Complex emotions. Don't change the subject.
Next. Negotiations. I'd send someone. Young, in a suit, with a face that says nothing. He'd talk for a long time. With folders. Very serious. And then he'd come back with no result.
"And that's the plan?"
The best plan! Because while he's flying around talking, I'm sitting ringside at the fights.
"At the fights."
With cameras. Because a president who can sit ringside while his man is negotiating — that's a president people fear.
"Or he just doesn't care."
Strategy! Like De Luca, when he shut off Benedetto's water because Benedetto blocked the road to his olive grove. While Benedetto was running to lawyers, De Luca sat in the piazza drinking coffee. In plain sight. Calm.
"De Luca ended up with no olives and no water. Lives with his daughter in Perugia now. One room with the grandchildren."
He won morally.
"Benedetto bought his grove at auction."
...But everyone remembers who shut off the water first.
"Nobody remembers, Aldo. Except you."
Fine. Friday — results. I'd come out and say: "Greatest week ever. Nothing like it in history." And it would be true. Because truly, no one has ever seen anything like it.
"That's for certain."
Tariffs working. Fleet in position. Enemy nervous. The rest is temporary. I'd say it every day — "great things are happening." Morning — "great things are happening." Evening — "incredible progress." Saturdays — "never been done before."
"And Sundays?"
Rest. Great men rest.
"You rest every day."
I'm in training. In case they call.
"They're not going to call, Aldo."
You don't know that. Maybe tomorrow they'll ring and say: "We need a man who thinks big."

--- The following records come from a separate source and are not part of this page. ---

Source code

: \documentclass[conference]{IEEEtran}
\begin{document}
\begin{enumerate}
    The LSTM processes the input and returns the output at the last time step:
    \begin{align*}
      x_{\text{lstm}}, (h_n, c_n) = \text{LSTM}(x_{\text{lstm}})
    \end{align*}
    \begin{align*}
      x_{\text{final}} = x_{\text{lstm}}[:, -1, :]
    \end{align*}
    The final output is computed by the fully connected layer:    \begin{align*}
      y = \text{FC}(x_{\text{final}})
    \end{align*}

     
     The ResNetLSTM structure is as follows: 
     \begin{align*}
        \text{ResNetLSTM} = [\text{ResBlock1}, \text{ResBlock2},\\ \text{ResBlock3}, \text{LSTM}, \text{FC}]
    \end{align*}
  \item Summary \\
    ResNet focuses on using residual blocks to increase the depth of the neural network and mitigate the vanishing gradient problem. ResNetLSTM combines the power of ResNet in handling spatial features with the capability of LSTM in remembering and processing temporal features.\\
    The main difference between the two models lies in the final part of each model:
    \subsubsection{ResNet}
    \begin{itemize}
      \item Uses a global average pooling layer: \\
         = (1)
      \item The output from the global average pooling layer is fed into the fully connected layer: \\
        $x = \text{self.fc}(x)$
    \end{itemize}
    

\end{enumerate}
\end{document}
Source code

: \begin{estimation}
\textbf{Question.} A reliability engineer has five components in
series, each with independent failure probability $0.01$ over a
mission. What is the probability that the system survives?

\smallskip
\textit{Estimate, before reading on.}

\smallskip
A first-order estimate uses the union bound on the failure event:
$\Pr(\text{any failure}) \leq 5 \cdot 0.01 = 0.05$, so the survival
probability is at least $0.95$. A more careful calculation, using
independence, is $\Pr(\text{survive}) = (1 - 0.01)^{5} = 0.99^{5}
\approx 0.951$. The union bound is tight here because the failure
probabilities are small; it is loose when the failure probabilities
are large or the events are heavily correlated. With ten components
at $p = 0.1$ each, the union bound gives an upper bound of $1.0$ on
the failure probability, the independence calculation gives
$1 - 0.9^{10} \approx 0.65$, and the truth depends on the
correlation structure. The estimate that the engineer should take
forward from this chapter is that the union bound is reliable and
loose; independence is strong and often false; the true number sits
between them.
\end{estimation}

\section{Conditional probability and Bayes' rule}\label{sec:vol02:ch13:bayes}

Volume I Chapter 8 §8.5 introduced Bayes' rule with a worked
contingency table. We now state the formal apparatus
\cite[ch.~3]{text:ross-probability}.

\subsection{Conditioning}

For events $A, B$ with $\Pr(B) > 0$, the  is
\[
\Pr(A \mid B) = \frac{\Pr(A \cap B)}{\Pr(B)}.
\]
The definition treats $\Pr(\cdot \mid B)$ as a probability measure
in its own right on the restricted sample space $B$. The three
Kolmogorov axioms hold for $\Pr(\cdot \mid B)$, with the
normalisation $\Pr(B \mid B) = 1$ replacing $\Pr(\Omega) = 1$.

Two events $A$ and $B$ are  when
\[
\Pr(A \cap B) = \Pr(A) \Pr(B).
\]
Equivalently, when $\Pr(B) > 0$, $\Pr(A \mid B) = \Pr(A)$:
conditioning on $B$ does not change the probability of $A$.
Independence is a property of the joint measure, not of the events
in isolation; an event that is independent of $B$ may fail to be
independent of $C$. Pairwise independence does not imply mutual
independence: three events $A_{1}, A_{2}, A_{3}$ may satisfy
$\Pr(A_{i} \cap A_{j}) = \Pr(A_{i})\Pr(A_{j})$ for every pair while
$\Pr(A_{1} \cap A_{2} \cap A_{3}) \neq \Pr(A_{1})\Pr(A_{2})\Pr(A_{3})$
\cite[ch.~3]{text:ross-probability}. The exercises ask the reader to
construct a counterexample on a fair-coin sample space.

"You've owed me for the vermouth for two months."
It's different.
"You run the world economy at a twenty-cent loss too."
I don't understand, Giuseppe. I don't understand how that's the same thing to you.
Aldo finished his drink. Set down the glass. Looked at Giuseppe the way people look when they're certain the world doesn't deserve them. He fished out a handful of coins, counted four euros onto the counter — twenty cents short of two vermouths, same as every evening — and walked to the door.
"I'll come earlier tomorrow," he said. "I want to sort out Asia."
The door closed.
Giuseppe wiped a glass. Then looked at the television in the corner. No sound, as always. On the screen, a man behind a podium was gesturing. The ticker at the bottom: something about tariffs. Something about a fleet. Something about "the greatest week."
He turned the sound on. Listened for ten seconds. Turned it off.
Looked at the door. Then at the screen.
"Madonna santa," he said to the glasses. "There are two of them."
He put the coins in the register and added twenty cents to the notebook, on Aldo's page, filled from top to bottom.